Eşsiz bir korku ve sempati dengesi uyandıran, filmin ikonik başlık karakteri olmadan da işe yaramaz. Kong, ilkel bir ormanda görüş alanına girdiği andan itibaren, diğer tüm film canavarlarından daha açık bir şekilde korkutucudur: Sahnenin gerektirdiği şekilde 18 fit ile 60 fit arasında değişen boyuyla, devasa bir ayak vuruşuyla rekabeti ezebilir. Ama başka hiçbir film canavarı izleyiciyi bu kadar çabuk kendi tarafına çekmez. Birkaç dakika içinde, bir Tyrannosaurus rex ve bir Pteranodon ile hayatta kalma mücadelesi veriyor ve davranışında en anlaşılır insani güdüye sahip: Fay Wray’den hoşlanıyor. Daha da önemlisi, filmin baş model yapımcısı, animatörü ve özel efekt uzmanı Willis H O’Brien, ona Godzilla’nın sahip olabileceğinden çok daha fazla kişiliğe ve ruha yatırım yapıyor. CGI öncesi kitaptaki her numarayı işaretleyen O’Brien, hala sihirbaz gibi görünen bir ustalıkla gerçek oyuncuları, mat tabloları, minyatürleri ve stop-motion animasyonu aynı kareye koyuyor.

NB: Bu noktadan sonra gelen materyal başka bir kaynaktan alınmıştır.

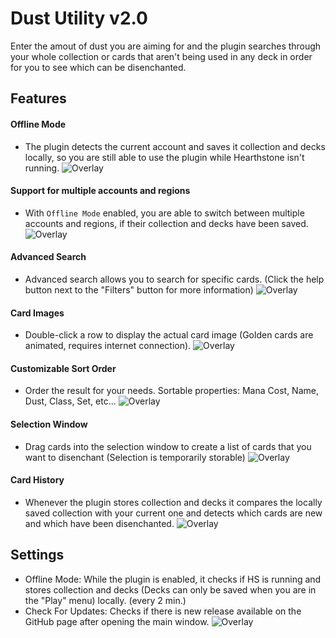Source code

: # Dust Utility v2.0
Enter the amout of dust you are aiming for and the plugin searches through your whole collection or cards that aren't being used in any deck in order for you to see which can be disenchanted.

## Features
#### Offline Mode
- The plugin detects the current account and saves it collection and decks locally, so you are still able to use the plugin while Hearthstone isn't running.
![Overlay](https://i.imgur.com/O8LwlTT.png)

#### Support for multiple accounts and regions
- With `Offline Mode` enabled, you are able to switch between multiple accounts and regions, if their collection and decks have been saved.
![Overlay](https://i.imgur.com/5Iz4V70.png)

#### Advanced Search
- Advanced search allows you to search for specific cards. (Click the help button next to the "Filters" button for more information)
![Overlay](https://i.imgur.com/ZhVga8b.png)

#### Card Images
- Double-click a row to display the actual card image (Golden cards are animated, requires internet connection).
![Overlay](https://i.imgur.com/iaV9Zhg.png)

#### Customizable Sort Order
- Order the result for your needs. Sortable properties: Mana Cost, Name, Dust, Class, Set, etc...
![Overlay](https://i.imgur.com/xwNNTsc.png)

#### Selection Window
- Drag cards into the selection window to create a list of cards that you want to disenchant (Selection is temporarily storable)
![Overlay](https://i.imgur.com/5Jf42JL.png)

#### Card History
- Whenever the plugin stores collection and decks it compares the locally saved collection with your current one and detects which cards are new and which have been disenchanted.
![Overlay](https://i.imgur.com/55Ucd4m.png)

## Settings
* Offline Mode: While the plugin is enabled, it checks if HS is running and stores collection and decks (Decks can only be saved when you are in the "Play" menu) locally. (every 2 min.)
* Check For Updates: Checks if there is new release available on the GitHub page after opening the main window.
![Overlay](https://i.imgur.com/FWou7M5.png)
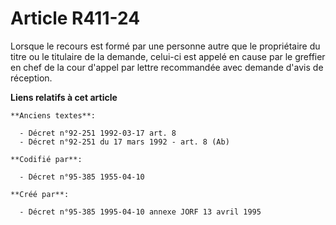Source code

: # Article R411-24

Lorsque le recours est formé par une personne autre que le propriétaire du titre ou le titulaire de la demande, celui-ci est
appelé en cause par le greffier en chef de la cour d'appel par lettre recommandée avec demande d'avis de réception.

**Liens relatifs à cet article**

	**Anciens textes**:

	  - Décret n°92-251 1992-03-17 art. 8
	  - Décret n°92-251 du 17 mars 1992 - art. 8 (Ab)

	**Codifié par**:

	  - Décret n°95-385 1955-04-10

	**Créé par**:

	  - Décret n°95-385 1995-04-10 annexe JORF 13 avril 1995
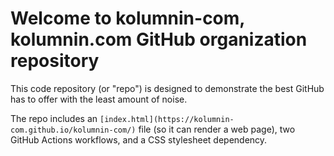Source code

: # Welcome to kolumnin-com,  kolumnin.com GitHub organization repository
This code repository (or "repo") is designed to demonstrate the best GitHub has to offer with the least amount of noise.

The repo includes an `[index.html](https://kolumnin-com.github.io/kolumnin-com/)` file (so it can render a web page), two GitHub Actions workflows, and a CSS stylesheet dependency.
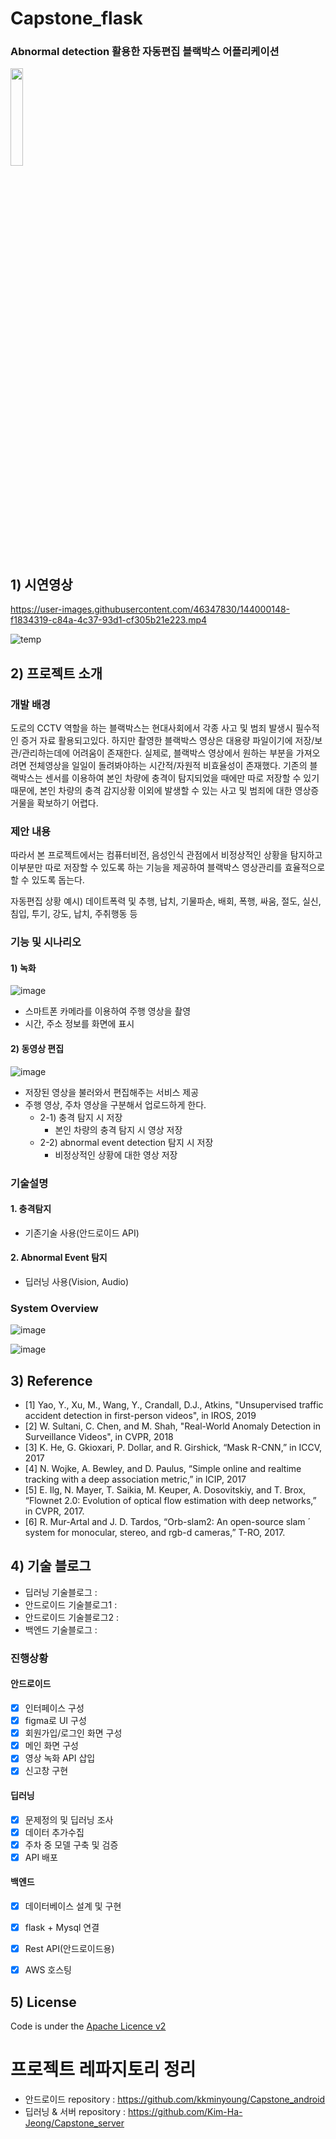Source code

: # Capstone_flask
### Abnormal detection 활용한 자동편집 블랙박스 어플리케이션
<img src="https://user-images.githubusercontent.com/61506233/100989312-15140e80-3594-11eb-956e-30632ad1a4c9.png" width="20%"> 

## 1) 시연영상
https://user-images.githubusercontent.com/46347830/144000148-f1834319-c84a-4c37-93d1-cf305b21e223.mp4


![temp](https://user-images.githubusercontent.com/61506233/118226604-3f161900-b4c2-11eb-86bd-c919d5af8b86.gif)


## 2) 프로젝트 소개
### 개발 배경
도로의 CCTV 역할을 하는 블랙박스는 현대사회에서 각종 사고 및 범죄 발생시 필수적인 증거 자료 활용되고있다. 
하지만 촬영한 블랙박스 영상은 대용량 파일이기에 저장/보관/관리하는데에 어려움이 존재한다. 실제로, 블랙박스 영상에서 원하는 부분을 가져오려면 전체영상을 일일이 돌려봐야하는 시간적/자원적 비효율성이 존재했다. 기존의 블랙박스는 센서를 이용하여 본인 차량에 충격이 탐지되었을 때에만 따로 저장할 수 있기 때문에, 본인 차량의 충격 감지상황 이외에 발생할 수 있는 사고 및 범죄에 대한 영상증거물을 확보하기 어렵다. 

### 제안 내용
따라서 본 프로젝트에서는 컴퓨터비전, 음성인식 관점에서 비정상적인 상황을 탐지하고 이부분만 따로 저장할 수 있도록 하는 기능을 제공하여 블랙박스 영상관리를 효율적으로 할 수 있도록 돕는다.

자동편집 상황 예시)
데이트폭력 및 추행, 납치, 기물파손, 배회, 폭행, 싸움, 절도, 실신, 침입, 투기, 강도, 납치, 주취행동 등 


### 기능 및 시나리오
#### 1) 녹화
![image](https://user-images.githubusercontent.com/61506233/101011507-f4ed4b00-35a5-11eb-9a4d-36f57e398a98.png)

- 스마트폰 카메라를 이용하여 주행 영상을 촬영
- 시간, 주소 정보를 화면에 표시 
#### 2) 동영상 편집
![image](https://user-images.githubusercontent.com/61506233/101012520-4dbce380-35a6-11eb-9d7c-702b56e7beeb.png)
- 저장된 영상을 불러와서 편집해주는 서비스 제공
- 주행 영상, 주차 영상을 구분해서 업로드하게 한다.
   - 2-1) 충격 탐지 시 저장
     - 본인 차량의 충격 탐지 시 영상 저장
   - 2-2) abnormal event detection 탐지 시 저장
     - 비정상적인 상황에 대한 영상 저장

### 기술설명
#### 1. 충격탐지 
- 기존기술 사용(안드로이드 API)
#### 2. Abnormal Event 탐지
- 딥러닝 사용(Vision, Audio)

### System Overview
![image](https://user-images.githubusercontent.com/61506233/100989472-41c82600-3594-11eb-9ce9-3675edf1dbdb.png)


![image](https://user-images.githubusercontent.com/61506233/118226568-30c7fd00-b4c2-11eb-924d-7250cd8c7165.png)

## 3) Reference
- [1] Yao, Y., Xu, M., Wang, Y., Crandall, D.J., Atkins, "Unsupervised traffic accident detection in first-person videos", in IROS, 2019  
- [2] W. Sultani, C. Chen, and M. Shah, "Real-World Anomaly Detection in Surveillance Videos", in CVPR, 2018
- [3] K. He, G. Gkioxari, P. Dollar, and R. Girshick, “Mask R-CNN,” in ICCV, 2017 
- [4] N. Wojke, A. Bewley, and D. Paulus, “Simple online and realtime tracking with a deep association metric,” in ICIP, 2017 
- [5] E. Ilg, N. Mayer, T. Saikia, M. Keuper, A. Dosovitskiy, and T. Brox, “Flownet 2.0: Evolution of optical flow estimation with deep networks,” in CVPR, 2017. 
- [6] R. Mur-Artal and J. D. Tardos, “Orb-slam2: An open-source slam ´ system for monocular, stereo, and rgb-d cameras,” T-RO, 2017. 

## 4) 기술 블로그
- 딥러닝 기술블로그 : 
- 안드로이드 기술블로그1 :
- 안드로이드 기술블로그2 : 
- 백엔드 기술블로그 : 

### 진행상황

#### 안드로이드
- [X] 인터페이스 구성  
- [X] figma로 UI 구성  
- [X] 회원가입/로그인 화면 구성 
- [X] 메인 화면 구성         
- [X] 영상 녹화 API 삽입
- [X] 신고창 구현

#### 딥러닝
- [X] 문제정의 및 딥러닝 조사
- [X] 데이터 추가수집
- [X] 주차 중 모델 구축 및 검증
- [X] API 배포

#### 백엔드
- [X] 데이터베이스 설계 및 구현
- [X] flask + Mysql 연결 
- [X] Rest API(안드로이드용)
- [X] AWS 호스팅


## 5) License
Code is under the [Apache Licence v2](https://github.com/kkminyoung/Capstone_model/blob/master/LICENSE)

# 프로젝트 레파지토리 정리
- 안드로이드 repository : https://github.com/kkminyoung/Capstone_android
- 딥러닝 & 서버 repository : https://github.com/Kim-Ha-Jeong/Capstone_server

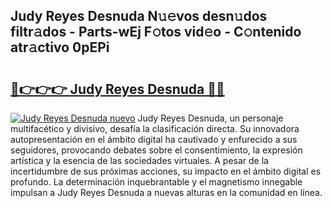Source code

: ## Judy Reyes Desnuda N𝚞𝚎vos desn𝚞dos filtr𝚊dos - Parts-wEj F𝚘tos vid𝚎o - C𝚘ntenido atr𝚊ctivo 0pEPi

# <h2><a href="http://mbckny.tromn.icu/?c=Judy+Reyes+Desnuda">🔗👉👉👉 Judy Reyes Desnuda 🔗🔗</a></h2>

[![Judy Reyes Desnuda nuevo](https://i.imgur.com/pEAQMta.gif)](http://mbckny.tromn.icu/?c=Judy+Reyes+Desnuda)
Judy Reyes Desnuda, un personaje multifacético y divisivo, desafía la clasificación directa. Su innovadora autopresentación en el ámbito digital ha cautivado y enfurecido a sus seguidores, provocando debates sobre el consentimiento, la expresión artística y la esencia de las sociedades virtuales. A pesar de la incertidumbre de sus próximas acciones, su impacto en el ámbito digital es profundo. La determinación inquebrantable y el magnetismo innegable impulsan a Judy Reyes Desnuda a nuevas alturas en la comunidad en línea.

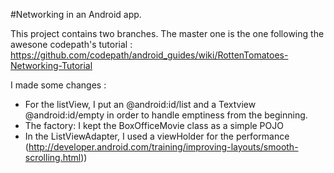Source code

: #Networking in an Android app.

This project contains two branches. The master one is the one following the awesone codepath's tutorial :
https://github.com/codepath/android_guides/wiki/RottenTomatoes-Networking-Tutorial

I made some changes : 
* For the listView, I put an @android:id/list and a Textview @android:id/empty in order to handle emptiness from the beginning.
* The factory: I kept the BoxOfficeMovie class as a simple POJO
* In the ListViewAdapter, I used a viewHolder for the  performance (http://developer.android.com/training/improving-layouts/smooth-scrolling.html))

King Kong sadece harika bir canavar filmi değil. Aynı zamanda Hollywood’un Hollywood hakkındaki en iyi filmlerinden biridir. Geçen yıl, Jordan Peele’s Hayır film endüstrisi hakkında yorum yapmak için canavar filmi mecazlarını kullandı ve Damien Chazelle’in Babil eğlenmek 1920’lerde Tinseltown çılgınlığı. Yine de oraya ilk ulaşan King Kong, kesinlikle postmodern görünen bir nüktedanlıkla kendisi hakkında yorum yaptı ve akranları onlara kaşlarını çatmaya başlamadan onlarca yıl önce monomanyak yönetmenleri kınadı.
Sırf Cooper’ın meşguliyetini netleştirmek için, diyalogun ilk satırı “Söylesene, bu hareketli resim gemisi mi?” New York’a yanaşan söz konusu gemi, Cooper ve Schoedsack’inkine çok benzeyen belgesellerde uzmanlaşmış bir yönetmen olan Carl Denham (Robert Armstrong) tarafından kiralanmıştır. Oyuncu kadrosunun ve ekibin güvenliği konusunda küstahlığıyla ünlüdür: Sırf bir gergedan ona saldırıyor diye görevinden ayrıldığı için son kameramanını görevden aldı. Şimdiki tutkusunun “dünyanın en büyük resmini yapmak, daha önce kimsenin görmediği bir şey” olduğunu söylüyor. Ve böylece, bizi hazine avcıları, kaşifler veya zoologlarla tanıştırmak yerine, King Kong açılış perdesini seyirciler ve eleştirmenler hakkında homurdanan bir yönetmene ayırıyor. Adını duyduğu devasa şeytani bir yaratığın bazı görüntülerini yakalamak için binlerce mil seyahat etmeye hazır, ancak şikayet ediyor, halk “güzel bir yüze” ve “romantizme” sahip filmlerde ısrar ediyor.